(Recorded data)

/---

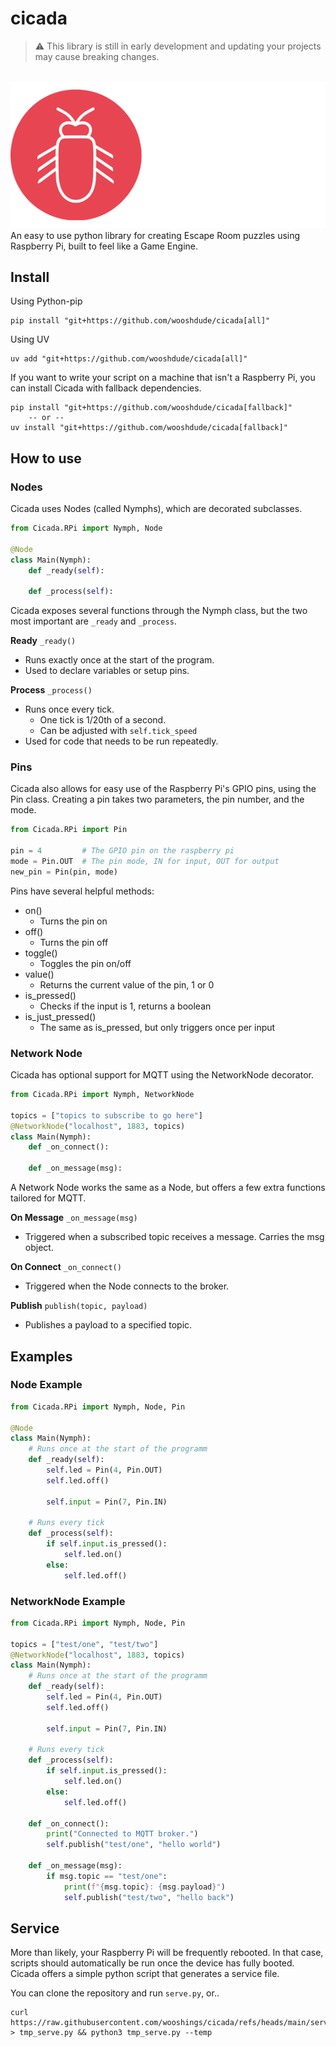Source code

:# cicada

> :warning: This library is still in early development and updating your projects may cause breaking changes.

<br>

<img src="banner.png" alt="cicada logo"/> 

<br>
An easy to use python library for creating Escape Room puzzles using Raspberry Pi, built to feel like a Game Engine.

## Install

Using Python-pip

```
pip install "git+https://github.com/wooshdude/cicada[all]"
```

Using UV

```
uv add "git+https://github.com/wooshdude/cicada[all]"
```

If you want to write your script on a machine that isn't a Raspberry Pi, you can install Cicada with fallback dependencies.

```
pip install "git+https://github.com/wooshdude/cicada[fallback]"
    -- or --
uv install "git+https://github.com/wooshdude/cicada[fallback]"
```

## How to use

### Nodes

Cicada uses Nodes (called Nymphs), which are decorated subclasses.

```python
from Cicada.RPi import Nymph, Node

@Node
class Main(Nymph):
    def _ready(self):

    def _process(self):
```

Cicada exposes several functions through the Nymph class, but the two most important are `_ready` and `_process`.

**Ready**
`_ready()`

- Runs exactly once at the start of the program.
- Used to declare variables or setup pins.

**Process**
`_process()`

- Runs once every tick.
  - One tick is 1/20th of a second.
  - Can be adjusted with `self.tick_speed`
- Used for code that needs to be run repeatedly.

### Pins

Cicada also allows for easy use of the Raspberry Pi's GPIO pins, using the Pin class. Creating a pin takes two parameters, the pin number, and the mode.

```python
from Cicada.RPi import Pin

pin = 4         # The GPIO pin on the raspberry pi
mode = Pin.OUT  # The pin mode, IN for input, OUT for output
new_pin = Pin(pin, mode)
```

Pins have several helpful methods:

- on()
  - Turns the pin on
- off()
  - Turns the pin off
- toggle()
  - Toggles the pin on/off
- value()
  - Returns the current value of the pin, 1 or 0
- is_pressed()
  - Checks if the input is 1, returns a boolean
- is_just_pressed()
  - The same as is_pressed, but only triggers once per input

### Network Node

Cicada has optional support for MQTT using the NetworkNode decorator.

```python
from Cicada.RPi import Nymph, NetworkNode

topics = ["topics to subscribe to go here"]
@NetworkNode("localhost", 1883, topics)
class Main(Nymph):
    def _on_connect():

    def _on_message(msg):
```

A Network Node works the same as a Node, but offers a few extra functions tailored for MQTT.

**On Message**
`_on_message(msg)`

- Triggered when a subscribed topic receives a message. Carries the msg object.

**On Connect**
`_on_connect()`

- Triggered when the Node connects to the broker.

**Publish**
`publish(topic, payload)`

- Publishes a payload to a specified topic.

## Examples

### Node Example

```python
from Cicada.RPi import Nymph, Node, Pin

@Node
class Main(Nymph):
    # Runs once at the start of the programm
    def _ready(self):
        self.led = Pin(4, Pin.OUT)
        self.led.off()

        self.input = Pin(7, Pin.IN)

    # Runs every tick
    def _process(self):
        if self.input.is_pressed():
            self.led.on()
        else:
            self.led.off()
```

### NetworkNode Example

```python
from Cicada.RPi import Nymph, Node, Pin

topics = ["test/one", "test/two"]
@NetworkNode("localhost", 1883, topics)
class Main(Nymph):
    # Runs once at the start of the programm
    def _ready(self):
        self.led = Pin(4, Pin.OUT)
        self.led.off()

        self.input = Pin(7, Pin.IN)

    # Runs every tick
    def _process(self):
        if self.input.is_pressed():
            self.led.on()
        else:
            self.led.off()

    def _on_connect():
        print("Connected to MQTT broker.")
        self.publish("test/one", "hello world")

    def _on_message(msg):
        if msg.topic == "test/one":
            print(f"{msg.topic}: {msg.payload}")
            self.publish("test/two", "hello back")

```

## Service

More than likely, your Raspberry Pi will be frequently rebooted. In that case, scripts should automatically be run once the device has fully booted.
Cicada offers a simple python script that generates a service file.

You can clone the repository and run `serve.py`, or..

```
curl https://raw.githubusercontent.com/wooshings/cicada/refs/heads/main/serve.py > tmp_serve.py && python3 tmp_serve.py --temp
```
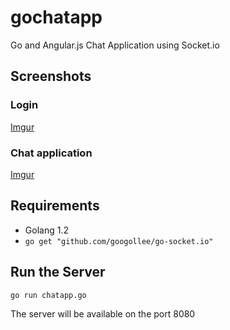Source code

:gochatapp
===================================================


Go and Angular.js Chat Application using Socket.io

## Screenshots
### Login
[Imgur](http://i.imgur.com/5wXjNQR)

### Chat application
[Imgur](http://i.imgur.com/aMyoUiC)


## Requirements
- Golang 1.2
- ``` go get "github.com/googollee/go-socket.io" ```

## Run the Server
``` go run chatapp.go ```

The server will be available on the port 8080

\---

▶ _WHAT THIS TASK INVOLVES_: Please repeat the records above exactly, leaving every picture out.

▶ _FINISHED TASK_:
Source code

:# cicada

> :warning: This library is still in early development and updating your projects may cause breaking changes.

<br>

<img src="banner.png" alt="cicada logo"/> 

<br>
An easy to use python library for creating Escape Room puzzles using Raspberry Pi, built to feel like a Game Engine.

## Install

Using Python-pip

```
pip install "git+https://github.com/wooshdude/cicada[all]"
```

Using UV

```
uv add "git+https://github.com/wooshdude/cicada[all]"
```

If you want to write your script on a machine that isn't a Raspberry Pi, you can install Cicada with fallback dependencies.

```
pip install "git+https://github.com/wooshdude/cicada[fallback]"
    -- or --
uv install "git+https://github.com/wooshdude/cicada[fallback]"
```

## How to use

### Nodes

Cicada uses Nodes (called Nymphs), which are decorated subclasses.

```python
from Cicada.RPi import Nymph, Node

@Node
class Main(Nymph):
    def _ready(self):

    def _process(self):
```

Cicada exposes several functions through the Nymph class, but the two most important are `_ready` and `_process`.

**Ready**
`_ready()`

- Runs exactly once at the start of the program.
- Used to declare variables or setup pins.

**Process**
`_process()`

- Runs once every tick.
  - One tick is 1/20th of a second.
  - Can be adjusted with `self.tick_speed`
- Used for code that needs to be run repeatedly.

### Pins

Cicada also allows for easy use of the Raspberry Pi's GPIO pins, using the Pin class. Creating a pin takes two parameters, the pin number, and the mode.

```python
from Cicada.RPi import Pin

pin = 4         # The GPIO pin on the raspberry pi
mode = Pin.OUT  # The pin mode, IN for input, OUT for output
new_pin = Pin(pin, mode)
```

Pins have several helpful methods:

- on()
  - Turns the pin on
- off()
  - Turns the pin off
- toggle()
  - Toggles the pin on/off
- value()
  - Returns the current value of the pin, 1 or 0
- is_pressed()
  - Checks if the input is 1, returns a boolean
- is_just_pressed()
  - The same as is_pressed, but only triggers once per input

### Network Node

Cicada has optional support for MQTT using the NetworkNode decorator.

```python
from Cicada.RPi import Nymph, NetworkNode

topics = ["topics to subscribe to go here"]
@NetworkNode("localhost", 1883, topics)
class Main(Nymph):
    def _on_connect():

    def _on_message(msg):
```

A Network Node works the same as a Node, but offers a few extra functions tailored for MQTT.

**On Message**
`_on_message(msg)`

- Triggered when a subscribed topic receives a message. Carries the msg object.

**On Connect**
`_on_connect()`

- Triggered when the Node connects to the broker.

**Publish**
`publish(topic, payload)`

- Publishes a payload to a specified topic.

## Examples

### Node Example

```python
from Cicada.RPi import Nymph, Node, Pin

@Node
class Main(Nymph):
    # Runs once at the start of the programm
    def _ready(self):
        self.led = Pin(4, Pin.OUT)
        self.led.off()

        self.input = Pin(7, Pin.IN)

    # Runs every tick
    def _process(self):
        if self.input.is_pressed():
            self.led.on()
        else:
            self.led.off()
```

### NetworkNode Example

```python
from Cicada.RPi import Nymph, Node, Pin

topics = ["test/one", "test/two"]
@NetworkNode("localhost", 1883, topics)
class Main(Nymph):
    # Runs once at the start of the programm
    def _ready(self):
        self.led = Pin(4, Pin.OUT)
        self.led.off()

        self.input = Pin(7, Pin.IN)

    # Runs every tick
    def _process(self):
        if self.input.is_pressed():
            self.led.on()
        else:
            self.led.off()

    def _on_connect():
        print("Connected to MQTT broker.")
        self.publish("test/one", "hello world")

    def _on_message(msg):
        if msg.topic == "test/one":
            print(f"{msg.topic}: {msg.payload}")
            self.publish("test/two", "hello back")

```

## Service

More than likely, your Raspberry Pi will be frequently rebooted. In that case, scripts should automatically be run once the device has fully booted.
Cicada offers a simple python script that generates a service file.

You can clone the repository and run `serve.py`, or..

```
curl https://raw.githubusercontent.com/wooshings/cicada/refs/heads/main/serve.py > tmp_serve.py && python3 tmp_serve.py --temp
```
Source code

:gochatapp
===================================================


Go and Angular.js Chat Application using Socket.io

## Screenshots
### Login
[Imgur](http://i.imgur.com/5wXjNQR)

### Chat application
[Imgur](http://i.imgur.com/aMyoUiC)


## Requirements
- Golang 1.2
- ``` go get "github.com/googollee/go-socket.io" ```

## Run the Server
``` go run chatapp.go ```

The server will be available on the port 8080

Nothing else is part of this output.